Security Incidents mailing list archives

Re: An ICMP Type 3 Signature


From: Steffen Dettmer <steffen () dett de>
Date: Tue, 10 Oct 2000 23:03:21 +0200

* Stephen P. Berry wrote on Wed, Oct 04, 2000 at 13:26 -0700:
      -Neither of the destination addresses (a.b.c.d and i.j.k.l in
       the above example) had sent any traffic to 194.102.148.213 in
       the two hours prior to receiving the ICMP datagrams (two hours
       is as far back as I looked---they've probably -never- sent
       anything to 194.102.148.213).  In fact i.j.k.l was an
       unused address that wasn't sending or receiving -anything-
 [...] 

Well, I experimented with ICMP messages when playing with a fast
traceroute method. I made a tool that sends out a lot of UDP
packets, and thus receiving a lot of ICMP time exeededs at "one"
time, and from the included orginal UDP packets the tool builds
the route path (like traceroute, but more faster;
http://sws.dett.de/Simpletraceroute if anyone is interested in
the sources). I found by that, that I receive sometimes a lot of
malformed ICMP messages. They do include some data, but not the
data from the UDP packet that was sent by simpletraceroute. I
thought, that there may be broken TCP/IP implementations out
there, so this may not a bullet-proof thing.

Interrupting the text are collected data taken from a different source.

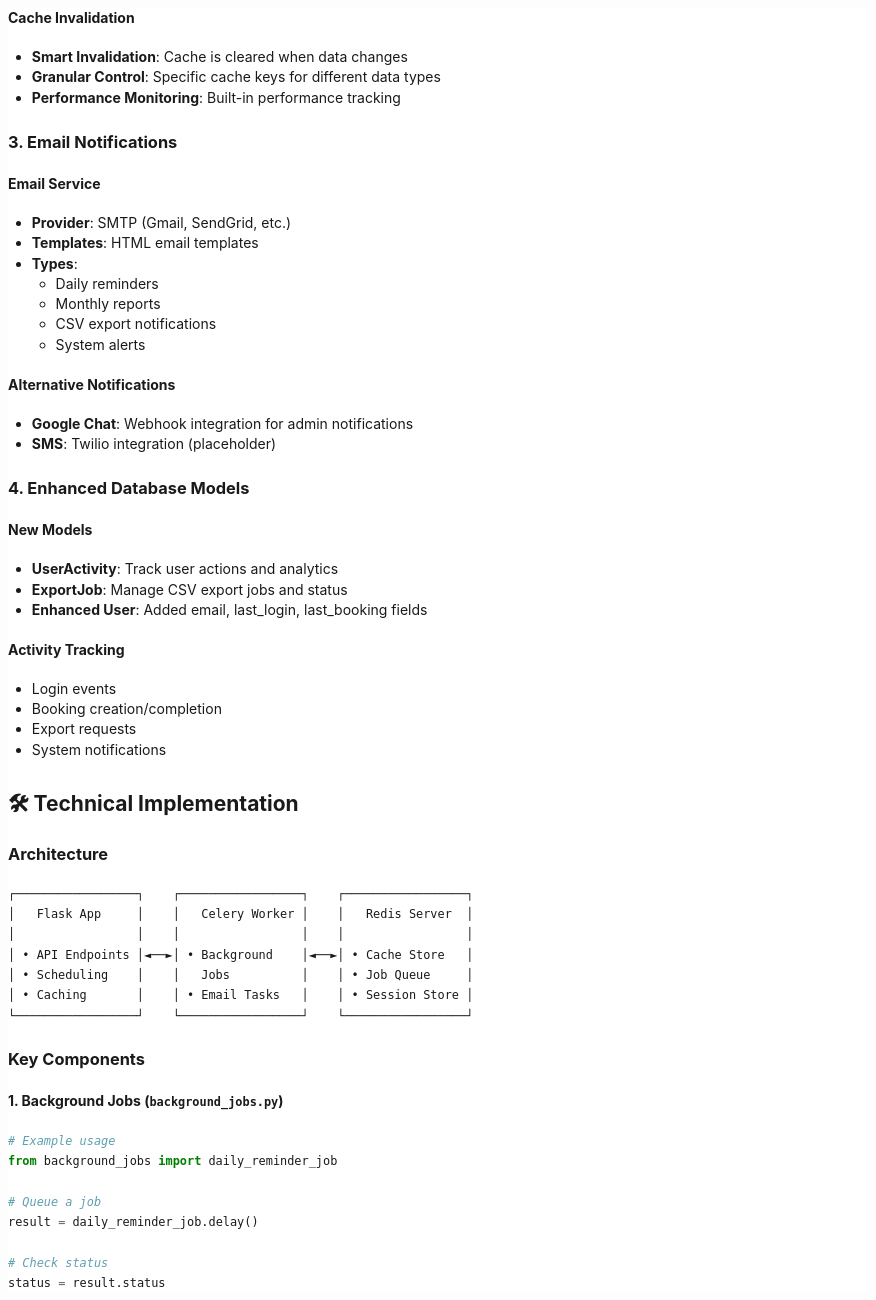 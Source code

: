 #### Cache Invalidation
- **Smart Invalidation**: Cache is cleared when data changes
- **Granular Control**: Specific cache keys for different data types
- **Performance Monitoring**: Built-in performance tracking

### 3. Email Notifications

#### Email Service
- **Provider**: SMTP (Gmail, SendGrid, etc.)
- **Templates**: HTML email templates
- **Types**:
  - Daily reminders
  - Monthly reports
  - CSV export notifications
  - System alerts

#### Alternative Notifications
- **Google Chat**: Webhook integration for admin notifications
- **SMS**: Twilio integration (placeholder)

### 4. Enhanced Database Models

#### New Models
- **UserActivity**: Track user actions and analytics
- **ExportJob**: Manage CSV export jobs and status
- **Enhanced User**: Added email, last_login, last_booking fields

#### Activity Tracking
- Login events
- Booking creation/completion
- Export requests
- System notifications

## 🛠 Technical Implementation

### Architecture

```
┌─────────────────┐    ┌─────────────────┐    ┌─────────────────┐
│   Flask App     │    │   Celery Worker │    │   Redis Server  │
│                 │    │                 │    │                 │
│ • API Endpoints │◄──►│ • Background    │◄──►│ • Cache Store   │
│ • Scheduling    │    │   Jobs          │    │ • Job Queue     │
│ • Caching       │    │ • Email Tasks   │    │ • Session Store │
└─────────────────┘    └─────────────────┘    └─────────────────┘
```

### Key Components

#### 1. Background Jobs (`background_jobs.py`)
```python
# Example usage
from background_jobs import daily_reminder_job

# Queue a job
result = daily_reminder_job.delay()

# Check status
status = result.status
```
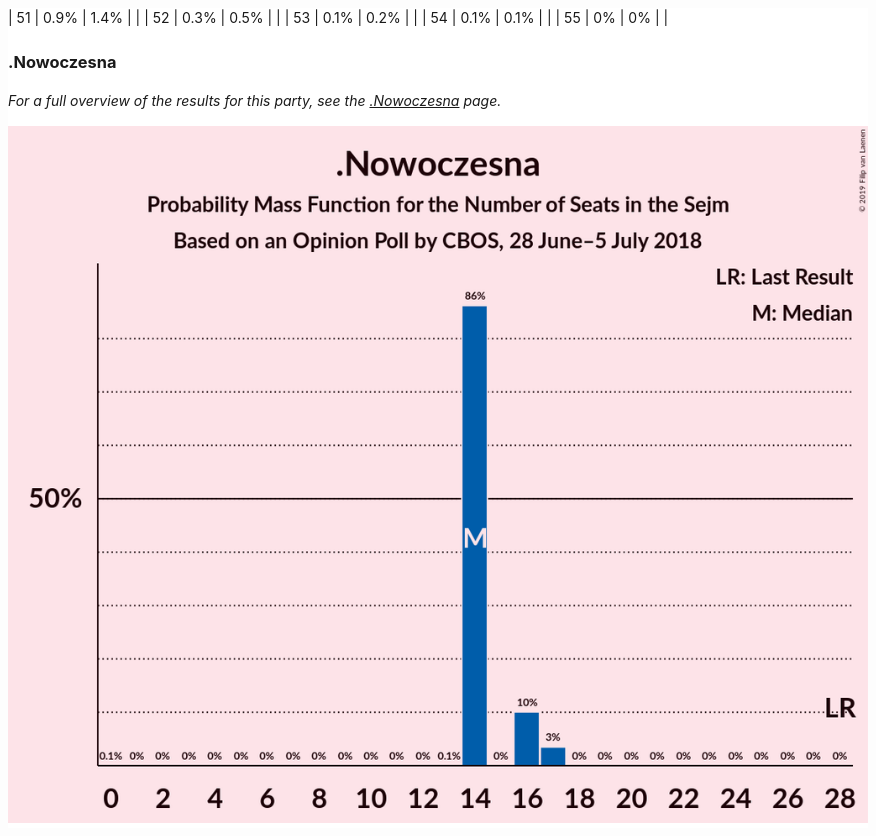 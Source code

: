 | 51 | 0.9% | 1.4% |  |
| 52 | 0.3% | 0.5% |  |
| 53 | 0.1% | 0.2% |  |
| 54 | 0.1% | 0.1% |  |
| 55 | 0% | 0% |  |

### .Nowoczesna

*For a full overview of the results for this party, see the [.Nowoczesna](party-nowoczesna.html) page.*

![Graph with seats probability mass function not yet produced](2018-07-05-CBOS-seats-pmf-nowoczesna.png "Seats Probability Mass Function")
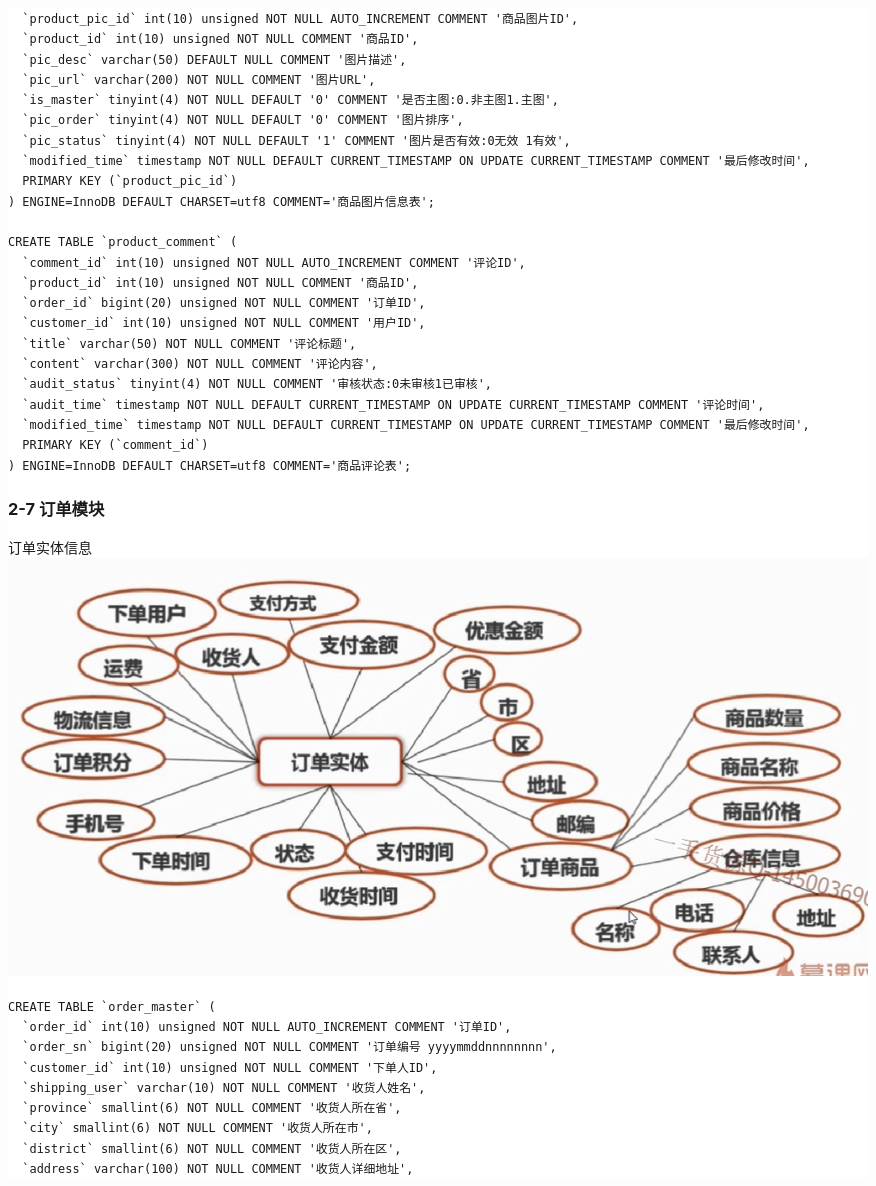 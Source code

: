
 ```
  `product_pic_id` int(10) unsigned NOT NULL AUTO_INCREMENT COMMENT '商品图片ID',
  `product_id` int(10) unsigned NOT NULL COMMENT '商品ID',
  `pic_desc` varchar(50) DEFAULT NULL COMMENT '图片描述',
  `pic_url` varchar(200) NOT NULL COMMENT '图片URL',
  `is_master` tinyint(4) NOT NULL DEFAULT '0' COMMENT '是否主图:0.非主图1.主图',
  `pic_order` tinyint(4) NOT NULL DEFAULT '0' COMMENT '图片排序',
  `pic_status` tinyint(4) NOT NULL DEFAULT '1' COMMENT '图片是否有效:0无效 1有效',
  `modified_time` timestamp NOT NULL DEFAULT CURRENT_TIMESTAMP ON UPDATE CURRENT_TIMESTAMP COMMENT '最后修改时间',
  PRIMARY KEY (`product_pic_id`)
) ENGINE=InnoDB DEFAULT CHARSET=utf8 COMMENT='商品图片信息表';

CREATE TABLE `product_comment` (
  `comment_id` int(10) unsigned NOT NULL AUTO_INCREMENT COMMENT '评论ID',
  `product_id` int(10) unsigned NOT NULL COMMENT '商品ID',
  `order_id` bigint(20) unsigned NOT NULL COMMENT '订单ID',
  `customer_id` int(10) unsigned NOT NULL COMMENT '用户ID',
  `title` varchar(50) NOT NULL COMMENT '评论标题',
  `content` varchar(300) NOT NULL COMMENT '评论内容',
  `audit_status` tinyint(4) NOT NULL COMMENT '审核状态:0未审核1已审核',
  `audit_time` timestamp NOT NULL DEFAULT CURRENT_TIMESTAMP ON UPDATE CURRENT_TIMESTAMP COMMENT '评论时间',
  `modified_time` timestamp NOT NULL DEFAULT CURRENT_TIMESTAMP ON UPDATE CURRENT_TIMESTAMP COMMENT '最后修改时间',
  PRIMARY KEY (`comment_id`)
) ENGINE=InnoDB DEFAULT CHARSET=utf8 COMMENT='商品评论表';
```

### 2-7 订单模块

订单实体信息
![img](./img/02_2019-06-30_22-55-06.png)
```
CREATE TABLE `order_master` (
  `order_id` int(10) unsigned NOT NULL AUTO_INCREMENT COMMENT '订单ID',
  `order_sn` bigint(20) unsigned NOT NULL COMMENT '订单编号 yyyymmddnnnnnnnn',
  `customer_id` int(10) unsigned NOT NULL COMMENT '下单人ID',
  `shipping_user` varchar(10) NOT NULL COMMENT '收货人姓名',
  `province` smallint(6) NOT NULL COMMENT '收货人所在省',
  `city` smallint(6) NOT NULL COMMENT '收货人所在市',
  `district` smallint(6) NOT NULL COMMENT '收货人所在区',
  `address` varchar(100) NOT NULL COMMENT '收货人详细地址',
```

So the addresses may
be some "random" data; but really it surprised me a lot, that at
least some of those included (old UDP) packets contained the
right cksum! 

If anyone could explain that "strange behaivior" I would be very
glad about an email (if offtopic for this list, please use PM).

oki,

Steffen

-- 
Dieses Schreiben wurde maschinell erstellt,
es trägt daher weder Unterschrift noch Siegel.